(12) ff. 898 pp, (14) ff. (of 15, the last blank f. is missing).
First translation in Latin of the Banquet des savants, and first edition published in France : it was first published in Venice, in-folio, that same year 1556. This translation is due to the Milanese scholar Noël Conti who, settled in Venice, published several translations and collections of neo-Latin poems.
Divided into 15 books - of which only the first three have survived in their entirety (we have only an abridged version of the last two) - this work was written by Athenaeus, a rhetorician and grammarian born in Egypt in the third century. The only transmitter of Greek cuisine, he cites about 700 authors' names and recalls 1500 lost works.

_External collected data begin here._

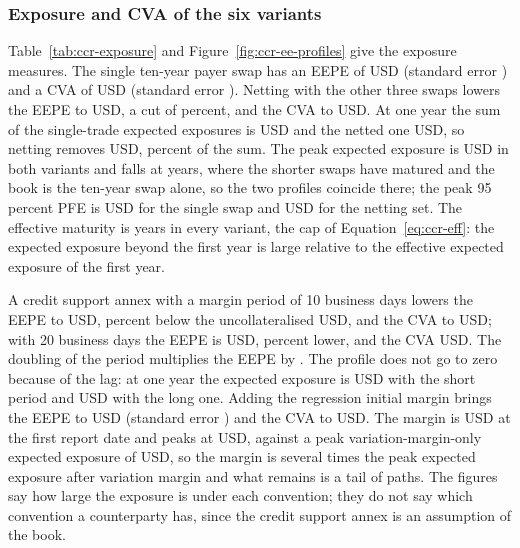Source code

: \subsubsection{Exposure and CVA of the six variants}

Table~\ref{tab:ccr-exposure} and Figure~\ref{fig:ccr-ee-profiles} give the exposure measures. The single ten-year payer swap has an EEPE of \ccrEepeSingle{} USD (standard error \ccrEepeSeSingle) and a CVA of \ccrCvaDSingle{} USD (standard error \ccrCvaSeSingle). Netting with the other three swaps lowers the EEPE to \ccrEepeNetting{} USD, a cut of \ccrNettingCutEepe{} percent, and the CVA to \ccrCvaDNetting{} USD. At one year the sum of the single-trade expected exposures is
\ccrSumSingleOneYear{} USD and the netted one \ccrNettedOneYear{} USD, so netting removes \ccrNettingBenefitOneYear{} USD, \ccrNettingBenefitPct{} percent of the sum. The peak expected exposure is \ccrEePeakNetting{} USD in both variants and falls at \ccrPeakTimeNetting{} years, where the shorter swaps have matured and the book is the ten-year swap alone, so the two profiles coincide there; the
peak 95 percent PFE is \ccrPfePeakSingle{} USD for the single swap and \ccrPfePeakNetting{} USD for the netting set. The effective maturity is \ccrEffMaturity{} years in every variant, the cap of Equation~\ref{eq:ccr-eff}: the expected exposure beyond the first year is large relative to the effective expected exposure of the first year.

A credit support annex with a margin period of 10 business days lowers the EEPE to \ccrEepeCsaShort{} USD, \ccrCutCsaShort{} percent below the uncollateralised \ccrEepeNetting{} USD, and the CVA to \ccrCvaDCsaShort{} USD; with 20 business days the EEPE is \ccrEepeCsaLong{} USD, \ccrCutCsaLong{} percent lower, and the CVA \ccrCvaDCsaLong{} USD. The doubling of the period multiplies the EEPE by \ccrRatioLongShort. The
profile does not go to zero because of the lag: at one year the expected exposure is \ccrEeOneYearCsaShort{} USD with the short period and \ccrEeOneYearCsaLong{} USD with the long one. Adding the regression initial margin brings the EEPE to \ccrEepeIm{} USD (standard error \ccrEepeSeIm) and the CVA to \ccrCvaDIm{} USD. The margin is \ccrDimZero{} USD at the first report date and peaks at \ccrDimPeak{} USD, against
a peak variation-margin-only expected exposure of \ccrEeVmOnlyPeak{} USD, so the margin is several times the peak expected exposure after variation margin and what remains is a tail of paths. The figures say how large the exposure is under each convention; they do not say which convention a counterparty has, since the credit support annex is an assumption of the book.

He wrote these Deipnosophists in Greek, compiling elements from his readings: in the form of a dialogue between Athenaeus and his friend Timocrates, the work offers multiple observations on wine (I and II), fruits and shellfish (III), dishes (VI), famous cooks and gourmets such as Archestratus or Apicius (IX and X), etc. In the first book, "the ways of drinking and the different wines are described in detail: wines of Italy, of Chios and Lesbos, of Egypt, etc. The second book begins with a detailed description of the origin, nature, properties and main effects of wine" (Simon).

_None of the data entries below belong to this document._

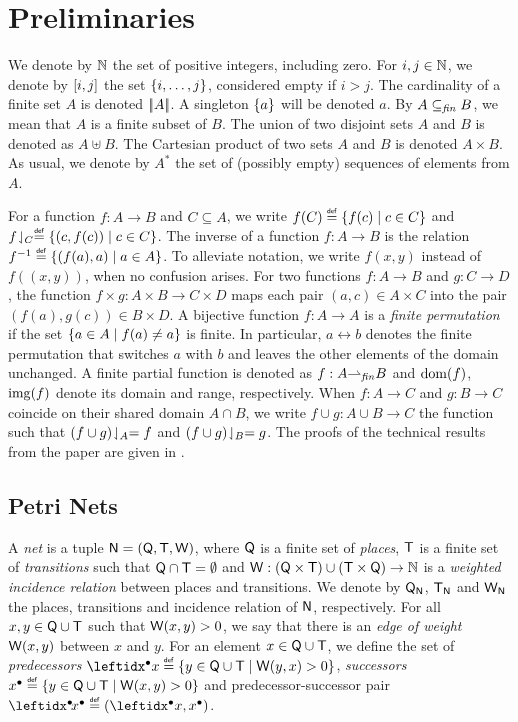 \section{Preliminaries}

We denote by $\mathbb{N}$ the set of positive integers, including zero. For
$i, j \in \mathbb{N}$, we denote by ${[{i},{j}]}$ the set
${\{ {i,\ldots,j} \}}$, considered empty if $i > j$. The cardinality of a
finite set $A$ is denoted $|\!|{A}|\!|$. A singleton ${\{ {a} \}}$ will be
denoted $a$. By $A \subseteq_{\mathit{fin}} B$, we mean that $A$ is a finite
subset of $B$. The union of two disjoint sets $A$ and $B$ is denoted
as $A \uplus B$. The Cartesian product of two sets $A$ and $B$ is
denoted $A \times B$. As usual, we denote by $A^*$ the set of
(possibly empty) sequences of elements from $A$.

For a function $f : A \rightarrow B$ and $C \subseteq A$, we write
$f(C)\stackrel{\scriptscriptstyle{\mathsf{def}}}{=} {\{ {f(c) \mid c \in C} \}}$ and ${f}\!\downharpoonleft_{C} \stackrel{\scriptscriptstyle{\mathsf{def}}}{=}
{\{ {(c,f(c)) \mid c \in C} \}}$. The inverse of a function $f : A
\rightarrow B$ is the relation $f^{-1}\stackrel{\scriptscriptstyle{\mathsf{def}}}{=}\{(f(a),a) \mid a \in
A\}$. To alleviate notation, we write $f(x,y)$ instead of $f((x,y))$,
when no confusion arises. For two functions $f : A \rightarrow B$ and
$g : C \rightarrow D$, the function $f \times g : A \times B
\rightarrow C \times D$ maps each pair $(a,c) \in A \times C$ into the
pair $(f(a),g(c))\in B \times D$. A bijective function $f : A
\rightarrow A$ is a \emph{finite permutation} if the set ${\{ {a \in A
  \mid f(a)\neq a} \}}$ is finite.  In particular, $a \leftrightarrow b$
denotes the finite permutation that switches $a$ with $b$ and leaves
the other elements of the domain unchanged. A finite partial function
is denoted as $f : A {\rightharpoonup_{\mathit{fin}}} B$ and ${\mathrm{dom}({f})}$, ${\mathrm{img}({f})}$ denote its
domain and range, respectively.  When $f : A \to C$ and $g : B \to C$
coincide on their shared domain $A \cap B$, we write $f \cup g : A
\cup B \to C$ the function such that ${(f \cup g)}\!\downharpoonleft_{A} = f$ and
${(f \cup g)}\!\downharpoonleft_{B} = g$.
\ifLongVersion\else
The proofs of the technical results from the paper are given in
.
\fi

\subsection{Petri Nets}

A \emph{net} is a tuple $\mathsf{N} = (\mathsf{Q},\mathsf{T},\mathsf{W})$, where
$\mathsf{Q}$ is a finite set of \emph{places}, $\mathsf{T}$ is a finite set
of \emph{transitions} such that $\mathsf{Q}\cap\mathsf{T}=\emptyset$ and
$\mathsf{W} : (\mathsf{Q} \times \mathsf{T}) \cup (\mathsf{T} \times \mathsf{Q})
\rightarrow \mathbb{N}$ is a \emph{weighted incidence relation} between
places and transitions. We denote by $\mathsf{Q}_{\mathsf{N}}$,
$\mathsf{T}_{\mathsf{N}}$ and $\mathsf{W}_{\mathsf{N}}$ the places, transitions and
incidence relation of $\mathsf{N}$, respectively. For all
$x,y\in\mathsf{Q}\cup\mathsf{T}$ such that $\mathsf{W}(x,y) > 0$, we say that
there is an \emph{edge of weight} $\mathsf{W}(x,y)$ between $x$ and
$y$. For an element $x\in\mathsf{Q}\cup\mathsf{T}$, we define the set of
\emph{predecessors} $\pre{x} \isdef \set{y \in \places \cup \trans
  \mid \weight(y,x)>0}$, \emph{successors} $\text{${x}$}^\bullet \stackrel{\scriptscriptstyle{\mathsf{def}}}{=} {\{ {y \in
  \mathsf{Q} \cup \mathsf{T} \mid \mathsf{W}(x,y)>0} \}}$ and predecessor-successor
pair $\prepost{x} \isdef (\pre{x},\post{x})$.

It also gives recipes of all kinds, deals with the organization of the table and the subjects of conversation to be had, and approaches sciences, poetry, the manners, civil uses, religious customs, festivals, music, perfumes, toilets, dance, clothing... Thus, the treaty of Athenaeus is the richest encyclopedia of antiquity.
Spine rebound as in the original, stains on the boards. Small wetnesses.
Modern bookplate Rouvier de Vaulgran (pseudonym of the cook Raymond Oliver, 1909-1990).
Baudrier IV, 166 - Vicaire, 50 - Oberlé, Fastes, 8 and 9 - Simon Bach. II, 59 - Oberlé, Bachique, 4 (this copy).